Julius Baer s’engage à nouveau sur le fructueux chemin de la croissance externe
Alors que l’intégration d’IWM touche à sa fin, la banque met la main sur la gestion privée de l’israélienne Leumi en Suisse et au Luxembourg
Publié le
Benoît Menou
Julius Baer ne prend pas le temps de souffler. Alors qu’après deux ans de transfert progressif d’actifs, l’intégration de l’activité de gestion de fortune internationale de Merrill Lynch (IWM) est «entrée dans sa phase finale», la banque privée suisse a dévoilé hier la signature d’un accord avec l’israélienne Bank Leumi. Cette dernière cède à Julius Baer un montant cumulé de 7,2 milliards de francs suisses d’actifs (5,9 milliards d’euros) au 30 juin dernier correspondant à ses activités en Suisse (5,9 milliards) et au Luxembourg (1,3 milliard), contre un montant de 56 milliards à fin juin transférés d’IWM.

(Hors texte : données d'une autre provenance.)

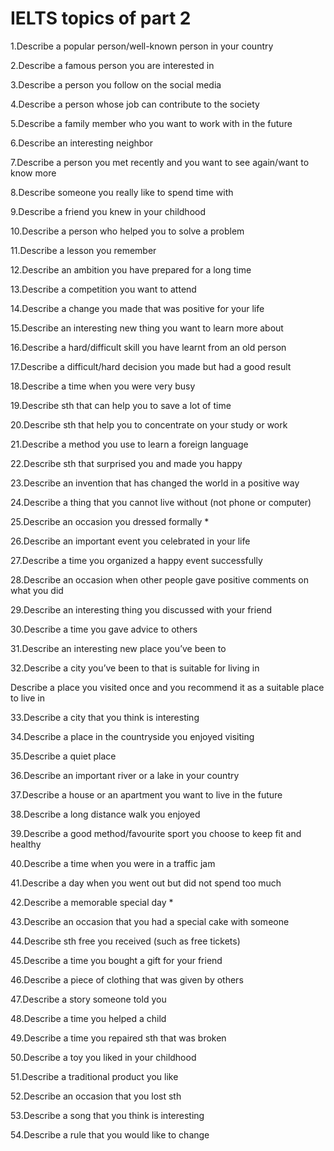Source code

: # IELTS topics of part 2
1.Describe a popular person/well-known person in your country

2.Describe a famous person you are interested in

3.Describe a person you follow on the social media

4.Describe a person whose job can contribute to the society

5.Describe a family member who you want to work with in the future

6.Describe an interesting neighbor

7.Describe a person you met recently and you want to see again/want to know more

8.Describe someone you really like to spend time with

9.Describe a friend you knew in your childhood

10.Describe a person who helped you to solve a problem

11.Describe a lesson you remember

12.Describe an ambition you have prepared for a long time

13.Describe a competition you want to attend

14.Describe a change you made that was positive for your life

15.Describe an interesting new thing you want to learn more about

16.Describe a hard/difficult skill you have learnt from an old person

17.Describe a difficult/hard decision you made but had a good result

18.Describe a time when you were very busy

19.Describe sth that can help you to save a lot of time

20.Describe sth that help you to concentrate on your study or work

21.Describe a method you use to learn a foreign language

22.Describe sth that surprised you and made you happy

23.Describe an invention that has changed the world in a positive way

24.Describe a thing that you cannot live without (not phone or computer)

25.Describe an occasion you dressed formally *

26.Describe an important event you celebrated in your life

27.Describe a time you organized a happy event successfully

28.Describe an occasion when other people gave positive comments on what you did

29.Describe an interesting thing you discussed with your friend

30.Describe a time you gave advice to others

31.Describe an interesting new place you’ve been to

32.Describe a city you’ve been to that is suitable for living in

 Describe a place you visited once and you recommend it as a suitable place to live in

33.Describe a city that you think is interesting

34.Describe a place in the countryside you enjoyed visiting

35.Describe a quiet place

36.Describe an important river or a lake in your country

37.Describe a house or an apartment you want to live in the future

38.Describe a long distance walk you enjoyed

39.Describe a good method/favourite sport you choose to keep fit and healthy

40.Describe a time when you were in a traffic jam

41.Describe a day when you went out but did not spend too much

42.Describe a memorable special day *

43.Describe an occasion that you had a special cake with someone

44.Describe sth free you received (such as free tickets)

45.Describe a time you bought a gift for your friend

46.Describe a piece of clothing that was given by others

47.Describe a story someone told you

48.Describe a time you helped a child

49.Describe a time you repaired sth that was broken

50.Describe a toy you liked in your childhood

51.Describe a traditional product you like

52.Describe an occasion that you lost sth

53.Describe a song that you think is interesting

54.Describe a rule that you would like to change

Si la manœuvre est donc aujourd’hui relativement moins ambitieuse, elle démontre selon Tim Dawson chez Helvea que le modèle de développement basé sur les acquisitions de Julius Baer est toujours intact. L’analyste souligne que la liste est encore longue de banques souhaitant se défaire de leurs activités de banque privée sur certains marchés exposés au risque de litige fiscal aux États-Unis. Le transfert des actifs de Leumi devrait être achevé fin 2015.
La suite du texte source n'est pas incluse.